**What the exercise asks**
Please give the data again in full, precisely as it is written.

Dataset records
•••
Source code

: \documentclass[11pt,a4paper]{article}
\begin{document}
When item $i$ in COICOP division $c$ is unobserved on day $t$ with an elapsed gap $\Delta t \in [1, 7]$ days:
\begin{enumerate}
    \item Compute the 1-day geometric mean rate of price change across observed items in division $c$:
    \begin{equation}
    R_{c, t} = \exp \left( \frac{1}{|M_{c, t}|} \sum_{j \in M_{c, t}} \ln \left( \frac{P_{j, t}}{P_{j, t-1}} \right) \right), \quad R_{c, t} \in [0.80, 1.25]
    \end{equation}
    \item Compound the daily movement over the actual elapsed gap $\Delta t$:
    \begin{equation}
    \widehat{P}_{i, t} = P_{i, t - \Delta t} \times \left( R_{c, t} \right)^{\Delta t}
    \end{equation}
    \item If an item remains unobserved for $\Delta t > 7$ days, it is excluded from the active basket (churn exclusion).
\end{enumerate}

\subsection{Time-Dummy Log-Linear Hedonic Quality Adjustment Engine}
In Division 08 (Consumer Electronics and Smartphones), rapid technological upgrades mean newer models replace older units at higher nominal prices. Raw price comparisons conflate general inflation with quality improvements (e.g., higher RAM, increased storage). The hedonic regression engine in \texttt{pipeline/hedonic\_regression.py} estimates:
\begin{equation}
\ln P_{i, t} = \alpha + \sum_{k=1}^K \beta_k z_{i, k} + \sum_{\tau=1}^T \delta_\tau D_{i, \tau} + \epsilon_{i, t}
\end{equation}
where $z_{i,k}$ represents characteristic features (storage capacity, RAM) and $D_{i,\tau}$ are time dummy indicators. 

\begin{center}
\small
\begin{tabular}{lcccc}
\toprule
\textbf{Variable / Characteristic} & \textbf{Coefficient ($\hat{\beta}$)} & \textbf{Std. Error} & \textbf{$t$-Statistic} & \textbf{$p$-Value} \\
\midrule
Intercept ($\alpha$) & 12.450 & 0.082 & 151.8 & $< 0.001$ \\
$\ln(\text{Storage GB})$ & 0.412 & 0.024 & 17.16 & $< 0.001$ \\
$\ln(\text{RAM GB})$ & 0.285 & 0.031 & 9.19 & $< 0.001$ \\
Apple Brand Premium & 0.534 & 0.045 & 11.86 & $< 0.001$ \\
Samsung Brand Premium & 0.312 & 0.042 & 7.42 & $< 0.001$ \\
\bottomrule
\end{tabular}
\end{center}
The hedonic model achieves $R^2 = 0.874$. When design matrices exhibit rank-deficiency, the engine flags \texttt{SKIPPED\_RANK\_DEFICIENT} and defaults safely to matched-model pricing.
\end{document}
•••
**Solution to the problem**
Source code

: \documentclass[11pt,a4paper]{article}
\begin{document}
When item $i$ in COICOP division $c$ is unobserved on day $t$ with an elapsed gap $\Delta t \in [1, 7]$ days:
\begin{enumerate}
    \item Compute the 1-day geometric mean rate of price change across observed items in division $c$:
    \begin{equation}
    R_{c, t} = \exp \left( \frac{1}{|M_{c, t}|} \sum_{j \in M_{c, t}} \ln \left( \frac{P_{j, t}}{P_{j, t-1}} \right) \right), \quad R_{c, t} \in [0.80, 1.25]
    \end{equation}
    \item Compound the daily movement over the actual elapsed gap $\Delta t$:
    \begin{equation}
    \widehat{P}_{i, t} = P_{i, t - \Delta t} \times \left( R_{c, t} \right)^{\Delta t}
    \end{equation}
    \item If an item remains unobserved for $\Delta t > 7$ days, it is excluded from the active basket (churn exclusion).
\end{enumerate}

\subsection{Time-Dummy Log-Linear Hedonic Quality Adjustment Engine}
In Division 08 (Consumer Electronics and Smartphones), rapid technological upgrades mean newer models replace older units at higher nominal prices. Raw price comparisons conflate general inflation with quality improvements (e.g., higher RAM, increased storage). The hedonic regression engine in \texttt{pipeline/hedonic\_regression.py} estimates:
\begin{equation}
\ln P_{i, t} = \alpha + \sum_{k=1}^K \beta_k z_{i, k} + \sum_{\tau=1}^T \delta_\tau D_{i, \tau} + \epsilon_{i, t}
\end{equation}
where $z_{i,k}$ represents characteristic features (storage capacity, RAM) and $D_{i,\tau}$ are time dummy indicators. 

\begin{center}
\small
\begin{tabular}{lcccc}
\toprule
\textbf{Variable / Characteristic} & \textbf{Coefficient ($\hat{\beta}$)} & \textbf{Std. Error} & \textbf{$t$-Statistic} & \textbf{$p$-Value} \\
\midrule
Intercept ($\alpha$) & 12.450 & 0.082 & 151.8 & $< 0.001$ \\
$\ln(\text{Storage GB})$ & 0.412 & 0.024 & 17.16 & $< 0.001$ \\
$\ln(\text{RAM GB})$ & 0.285 & 0.031 & 9.19 & $< 0.001$ \\
Apple Brand Premium & 0.534 & 0.045 & 11.86 & $< 0.001$ \\
Samsung Brand Premium & 0.312 & 0.042 & 7.42 & $< 0.001$ \\
\bottomrule
\end{tabular}
\end{center}
The hedonic model achieves $R^2 = 0.874$. When design matrices exhibit rank-deficiency, the engine flags \texttt{SKIPPED\_RANK\_DEFICIENT} and defaults safely to matched-model pricing.
\end{document}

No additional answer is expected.